Saved data entries:
——————
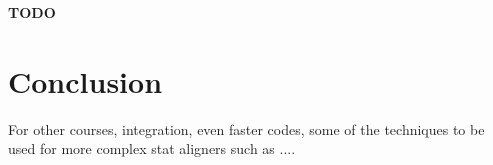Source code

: \documentclass[runningheads,a4paper]{llncs}
\begin{document}
{\bf TODO} 

\section{Conclusion}
\label{conclusion}
For other courses, integration, even faster codes, some of the techniques to be used for more complex stat aligners such as ....







\end{document}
——————
What's needed is an exact copy of every entry, minus the pictures.

Source code

: \documentclass[runningheads,a4paper]{llncs}
\begin{document}
{\bf TODO} 

\section{Conclusion}
\label{conclusion}
For other courses, integration, even faster codes, some of the techniques to be used for more complex stat aligners such as ....







\end{document}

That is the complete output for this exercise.